▶ [WHAT NEEDS TO BE DONE]
In the entries below, filter for the word "Observe" and copy every matching line.

[Extracted records]
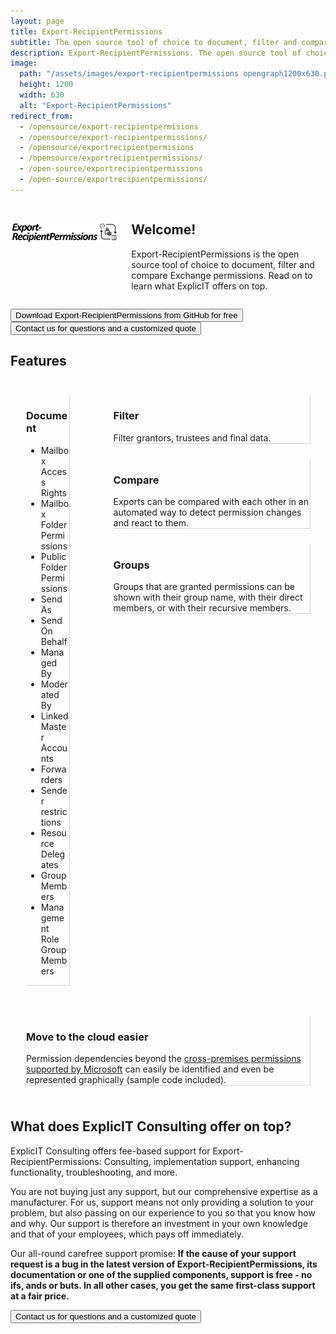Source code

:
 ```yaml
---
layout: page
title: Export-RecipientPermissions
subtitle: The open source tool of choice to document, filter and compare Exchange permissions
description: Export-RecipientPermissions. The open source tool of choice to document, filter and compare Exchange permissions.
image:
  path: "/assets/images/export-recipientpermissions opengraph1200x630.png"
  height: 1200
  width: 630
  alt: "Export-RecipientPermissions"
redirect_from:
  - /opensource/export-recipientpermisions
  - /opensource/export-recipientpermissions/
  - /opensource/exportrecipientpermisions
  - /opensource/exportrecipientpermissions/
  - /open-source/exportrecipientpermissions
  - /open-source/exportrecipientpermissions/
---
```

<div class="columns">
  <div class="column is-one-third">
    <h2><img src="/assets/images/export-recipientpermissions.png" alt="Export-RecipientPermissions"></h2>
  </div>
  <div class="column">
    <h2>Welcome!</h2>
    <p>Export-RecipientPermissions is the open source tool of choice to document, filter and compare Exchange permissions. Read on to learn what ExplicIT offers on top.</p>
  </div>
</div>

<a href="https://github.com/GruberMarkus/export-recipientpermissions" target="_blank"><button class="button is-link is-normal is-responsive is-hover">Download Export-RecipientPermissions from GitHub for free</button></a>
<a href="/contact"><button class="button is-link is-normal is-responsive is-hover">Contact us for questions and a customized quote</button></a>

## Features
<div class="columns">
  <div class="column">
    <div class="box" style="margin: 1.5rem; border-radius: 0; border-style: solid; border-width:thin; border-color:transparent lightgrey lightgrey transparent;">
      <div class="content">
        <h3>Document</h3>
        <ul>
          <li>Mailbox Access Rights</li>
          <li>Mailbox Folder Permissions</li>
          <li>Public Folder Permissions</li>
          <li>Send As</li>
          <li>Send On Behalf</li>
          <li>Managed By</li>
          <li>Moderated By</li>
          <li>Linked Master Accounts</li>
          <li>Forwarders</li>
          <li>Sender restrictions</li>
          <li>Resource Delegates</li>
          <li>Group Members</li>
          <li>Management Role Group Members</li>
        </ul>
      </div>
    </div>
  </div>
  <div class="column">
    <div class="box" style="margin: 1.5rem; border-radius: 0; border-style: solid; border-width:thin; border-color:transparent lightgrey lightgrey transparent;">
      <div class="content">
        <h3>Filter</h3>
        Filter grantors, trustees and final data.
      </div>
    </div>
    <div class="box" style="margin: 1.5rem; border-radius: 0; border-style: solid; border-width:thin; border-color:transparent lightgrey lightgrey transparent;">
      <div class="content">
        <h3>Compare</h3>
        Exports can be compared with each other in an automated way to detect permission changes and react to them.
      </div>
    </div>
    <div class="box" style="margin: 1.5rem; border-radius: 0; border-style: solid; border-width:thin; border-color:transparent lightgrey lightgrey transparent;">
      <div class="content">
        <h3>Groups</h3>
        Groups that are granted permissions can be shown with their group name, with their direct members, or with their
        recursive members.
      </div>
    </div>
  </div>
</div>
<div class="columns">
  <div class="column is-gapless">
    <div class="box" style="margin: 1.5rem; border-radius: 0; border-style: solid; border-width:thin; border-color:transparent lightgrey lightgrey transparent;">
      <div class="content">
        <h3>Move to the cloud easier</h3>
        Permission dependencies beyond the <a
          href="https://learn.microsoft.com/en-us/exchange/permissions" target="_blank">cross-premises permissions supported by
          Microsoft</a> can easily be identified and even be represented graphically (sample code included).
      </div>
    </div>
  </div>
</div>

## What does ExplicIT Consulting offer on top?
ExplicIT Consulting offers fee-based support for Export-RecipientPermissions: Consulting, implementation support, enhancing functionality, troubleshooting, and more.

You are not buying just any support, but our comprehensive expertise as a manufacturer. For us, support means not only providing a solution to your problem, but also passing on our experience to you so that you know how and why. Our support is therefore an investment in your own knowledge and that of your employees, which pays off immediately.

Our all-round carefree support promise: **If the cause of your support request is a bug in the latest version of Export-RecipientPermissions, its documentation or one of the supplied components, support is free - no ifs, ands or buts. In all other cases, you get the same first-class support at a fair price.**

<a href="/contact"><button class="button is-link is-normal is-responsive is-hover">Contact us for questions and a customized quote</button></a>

--

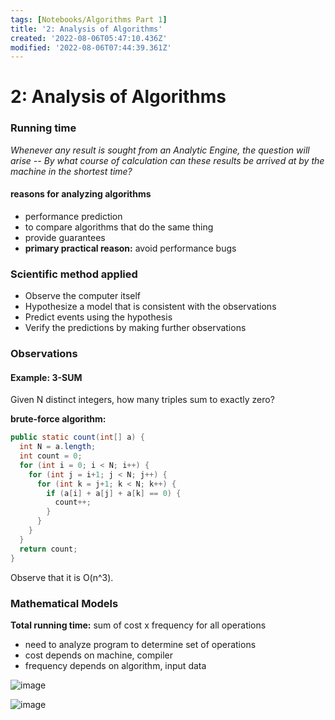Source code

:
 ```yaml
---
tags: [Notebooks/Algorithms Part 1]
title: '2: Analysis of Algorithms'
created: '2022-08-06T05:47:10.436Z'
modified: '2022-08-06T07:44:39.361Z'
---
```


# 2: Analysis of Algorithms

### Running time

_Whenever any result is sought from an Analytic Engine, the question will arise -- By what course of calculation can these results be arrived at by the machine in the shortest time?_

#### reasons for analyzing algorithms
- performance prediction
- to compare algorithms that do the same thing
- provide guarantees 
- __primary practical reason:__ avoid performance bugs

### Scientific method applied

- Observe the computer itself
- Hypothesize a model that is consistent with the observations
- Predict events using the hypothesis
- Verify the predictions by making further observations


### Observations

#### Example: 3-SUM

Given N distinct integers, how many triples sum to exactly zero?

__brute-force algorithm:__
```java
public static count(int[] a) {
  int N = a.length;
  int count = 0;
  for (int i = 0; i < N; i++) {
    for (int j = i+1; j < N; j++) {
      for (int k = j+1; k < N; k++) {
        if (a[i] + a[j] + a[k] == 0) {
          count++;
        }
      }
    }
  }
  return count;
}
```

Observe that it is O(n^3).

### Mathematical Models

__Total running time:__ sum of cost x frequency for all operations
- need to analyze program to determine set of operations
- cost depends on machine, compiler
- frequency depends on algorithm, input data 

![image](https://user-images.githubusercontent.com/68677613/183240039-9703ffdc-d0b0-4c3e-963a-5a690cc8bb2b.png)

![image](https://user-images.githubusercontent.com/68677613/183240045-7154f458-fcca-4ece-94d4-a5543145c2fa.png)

▶ [SOLUTION TO THIS TASK]
- Observe the computer itself
Observe that it is O(n^3).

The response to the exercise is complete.